At 9:09am CDT yesterday a number of Apple employees received an email that appeared to be from Apple corporate reporting that the iPhone and the next version of OS X had been delayed. An Apple employee who we trust then forwarded this email to us. Let's be clear that this is someone who we know without any doubt is an employee of Apple, not someone we merely believe to be an employee of Apple. We contacted our source after receiving their email, and they confirmed for us that they had indeed received this email, an email which by all appearances was a legitimate email from Apple corporate. In fact, this Apple employee certainly believed this, especially since the email had also been received by other Apple employees. They gave us absolutely no indication that its origin might be in doubt.
For a reporter, this kind of thing -- an internal memo to a company's employees -- is solid gold. You don't often get inside information more sound than a memo stating plans -- and it is not uncommon to see these sorts of internal emails quoted in mainstream newspapers and magazines -- but we are still aware of precisely how dangerous it would be to leave any story at that. So after verifying that the email was indeed sent to internal Apple email lists -- but before publishing anything -- we immediately contacted Apple PR, trying to reach our contacts on their PR team that handles iPod / iPhone matters. It was before business hours on the West coast, though, so we even called an Apple PR manager via their private cellphone in search of a statement. When no one was immediately available, we left voicemail and email.
The question we faced at that moment was: Do we run with the story without Apple's comment or not? The answer seemed fairly clear there, too, at the time. We possessed what confirmed Apple employees believed was an internal Apple memo that with absolutely no doubt had also been received by any number of other Apple employees. This memo was passed to us in good faith -- our source believed that what they were sending was real because it was exactly like every other email of this type they had received from Apple corporate. And it stood to reason that Apple, which normally holds its cards very close to the chest with this kind of news, would more than likely not comment on these matters. (How many times have you read a news story with "Apple was not available for / declined to comment"?) Even when Leopard was facing multiple accusations of delay from across the media, Apple denied it up and down for weeks right up until the very day it announced the delay.
So we were sitting on news of obvious importance -- the email was circulating, and it was enough to set off the alarms of other sources at Apple who also started forwarding it outbound. (As it happened, we were not the only site that acquired and published that memo, perhaps just the first.) Given the nature of that news, we felt we had an obligation to inform people that Apple had sent out an internal memo in preparation of a delay in the iPhone and Leopard. And so I ran the story; I believe most people in my place would have done the same.

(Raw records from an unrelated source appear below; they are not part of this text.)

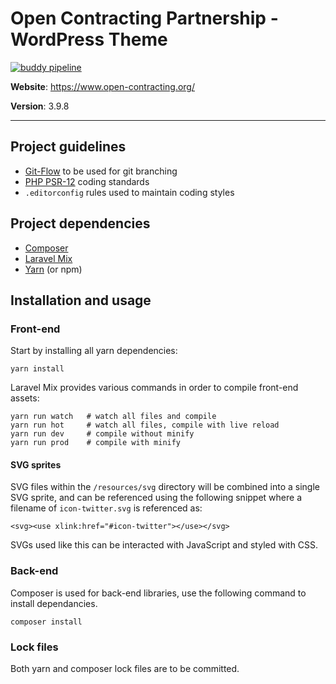 # Open Contracting Partnership - WordPress Theme

[![buddy pipeline](https://app.buddy.works/the-idea-bureau/website/pipelines/pipeline/247819/badge.svg?token=0a1174bd02e3c4104f3e3a4f22a48140acb7af40544b9684abde1d7d8d8d8cd9 "buddy pipeline")](https://app.buddy.works/the-idea-bureau/website/pipelines/pipeline/247819)

**Website**: https://www.open-contracting.org/

**Version**: 3.9.8

---

## Project guidelines

- [Git-Flow](https://nvie.com/posts/a-successful-git-branching-model/) to be used for git branching
- [PHP PSR-12](https://www.php-fig.org/psr/psr-12/) coding standards
- `.editorconfig` rules used to maintain coding styles

## Project dependencies

- [Composer](https://getcomposer.org/download/)
- [Laravel Mix](https://github.com/JeffreyWay/laravel-mix/tree/master/docs#summary)
- [Yarn](https://classic.yarnpkg.com/en/docs/install/) (or npm)

## Installation and usage

### Front-end

Start by installing all yarn dependencies:

```
yarn install
```

Laravel Mix provides various commands in order to compile front-end assets:

```
yarn run watch   # watch all files and compile
yarn run hot     # watch all files, compile with live reload
yarn run dev     # compile without minify
yarn run prod    # compile with minify
```

#### SVG sprites

SVG files within the `/resources/svg` directory will be combined into a single SVG sprite, and can be referenced using the following snippet where a filename of `icon-twitter.svg` is referenced as:

```
<svg><use xlink:href="#icon-twitter"></use></svg>
```

SVGs used like this can be interacted with JavaScript and styled with CSS.

### Back-end

Composer is used for back-end libraries, use the following command to install dependancies.

```
composer install
```

### Lock files

Both yarn and composer lock files are to be committed.
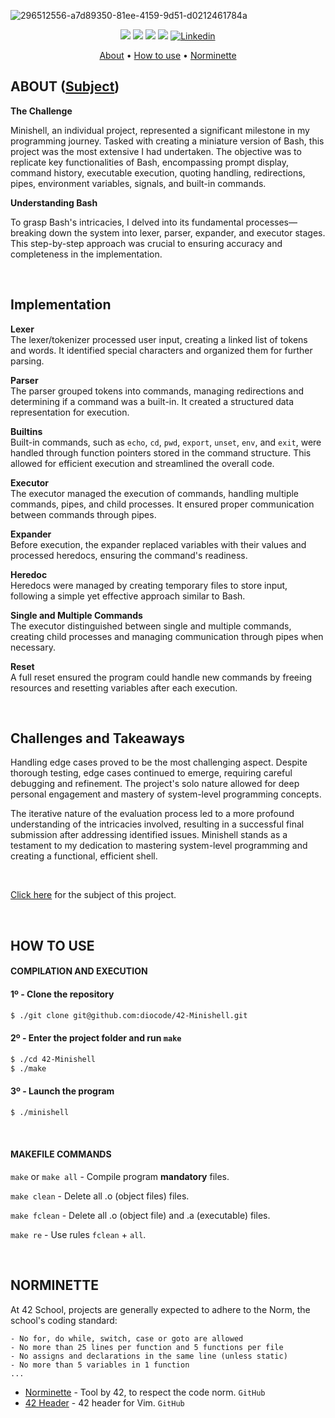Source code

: ![296512556-a7d89350-81ee-4159-9d51-d0212461784a](https://github.com/diocode/42-Minishell/assets/107859177/b934a795-bd43-4029-9adf-f868d3825754)


<p align="center">
	<img src="https://img.shields.io/badge/status-finished-success?color=%2312bab9&style=flat-square"/>
	<img src="https://img.shields.io/badge/evaluated-05%20%2F%2002%20%2F%202024-success?color=%2312bab9&style=flat-square"/>
	<img src="https://img.shields.io/badge/score-102%20%2F%20105-success?color=%2312bab9&style=flat-square"/>
	<img src="https://img.shields.io/github/last-commit/diocode/42-Minishell?color=%2312bab9&style=flat-square"/>
	<a href='https://www.linkedin.com/in/diogo-gsilva' target="_blank"><img alt='Linkedin' src='https://img.shields.io/badge/LinkedIn-100000?style=flat-square&logo=Linkedin&logoColor=white&labelColor=0A66C2&color=0A66C2'/></a>
</p>

<p align="center">
	<a href="#about">About</a> •
	<a href="#how-to-use">How to use</a> •
	<a href="#norminette">Norminette</a>
</p>

## ABOUT ([Subject](/.github/en.subject.pdf))

**The Challenge**

Minishell, an individual project, represented a significant milestone in my programming journey. Tasked with creating a miniature version of Bash, this project was the most extensive I had undertaken. The objective was to replicate key functionalities of Bash, encompassing prompt display, command history, executable execution, quoting handling, redirections, pipes, environment variables, signals, and built-in commands.

**Understanding Bash**

To grasp Bash's intricacies, I delved into its fundamental processes—breaking down the system into lexer, parser, expander, and executor stages. This step-by-step approach was crucial to ensuring accuracy and completeness in the implementation.

<br>

## Implementation

**Lexer**<br>
The lexer/tokenizer processed user input, creating a linked list of tokens and words. It identified special characters and organized them for further parsing.

**Parser**<br>
The parser grouped tokens into commands, managing redirections and determining if a command was a built-in. It created a structured data representation for execution.

**Builtins**<br>
Built-in commands, such as `echo`, `cd`, `pwd`, `export`, `unset`, `env`, and `exit`, were handled through function pointers stored in the command structure. This allowed for efficient execution and streamlined the overall code.

**Executor**<br>
The executor managed the execution of commands, handling multiple commands, pipes, and child processes. It ensured proper communication between commands through pipes.

**Expander**<br>
Before execution, the expander replaced variables with their values and processed heredocs, ensuring the command's readiness.

**Heredoc**<br>
Heredocs were managed by creating temporary files to store input, following a simple yet effective approach similar to Bash.

**Single and Multiple Commands**<br>
The executor distinguished between single and multiple commands, creating child processes and managing communication through pipes when necessary.

**Reset**<br>
A full reset ensured the program could handle new commands by freeing resources and resetting variables after each execution.

<br>

## Challenges and Takeaways

Handling edge cases proved to be the most challenging aspect. Despite thorough testing, edge cases continued to emerge, requiring careful debugging and refinement. The project's solo nature allowed for deep personal engagement and mastery of system-level programming concepts. 

The iterative nature of the evaluation process led to a more profound understanding of the intricacies involved, resulting in a successful final submission after addressing identified issues. Minishell stands as a testament to my dedication to mastering system-level programming and creating a functional, efficient shell.

<br>

<a href="/.github/en.subject.pdf">Click here</a> for the subject of this project.

<br>

## HOW TO USE
#### COMPILATION AND EXECUTION
#### 1º - Clone the repository
```bash
$ ./git clone git@github.com:diocode/42-Minishell.git
```

#### 2º - Enter the project folder and run `make`
```bash
$ ./cd 42-Minishell
$ ./make
```

#### 3º - Launch the program
```bash
$ ./minishell
```

<br>

#### MAKEFILE COMMANDS
`make` or `make all` - Compile program **mandatory** files.

`make clean` - Delete all .o (object files) files.

`make fclean` - Delete all .o (object file) and .a (executable) files.

`make re` - Use rules `fclean` + `all`.

<br>

## NORMINETTE
At 42 School, projects are generally expected to adhere to the Norm, the school's coding standard:

```
- No for, do while, switch, case or goto are allowed
- No more than 25 lines per function and 5 functions per file
- No assigns and declarations in the same line (unless static)
- No more than 5 variables in 1 function
... 
```

* [Norminette](https://github.com/42School/norminette) - Tool by 42, to respect the code norm. `GitHub`
* [42 Header](https://github.com/42Paris/42header) - 42 header for Vim. `GitHub`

About an hour and 40 minutes after the initial memo went out, a second memo was sent to the same internal Apple lists, dismissing the first. Soon after, our source -- who we'd been in contact with through the morning -- let us know that Apple was dismissing this earlier email; the second memo passed off the first as "fake" and "not from Apple". Fake indeed, but it still came from someone familiar with Apple's internal mail systems, lists, memo composition structure, etc., who found a way to plant a phony memo in the inboxes of who knows how many Apple employees. (Both emails are published in the original post.) Why Apple took nearly two hours to respond to the situation we do not know.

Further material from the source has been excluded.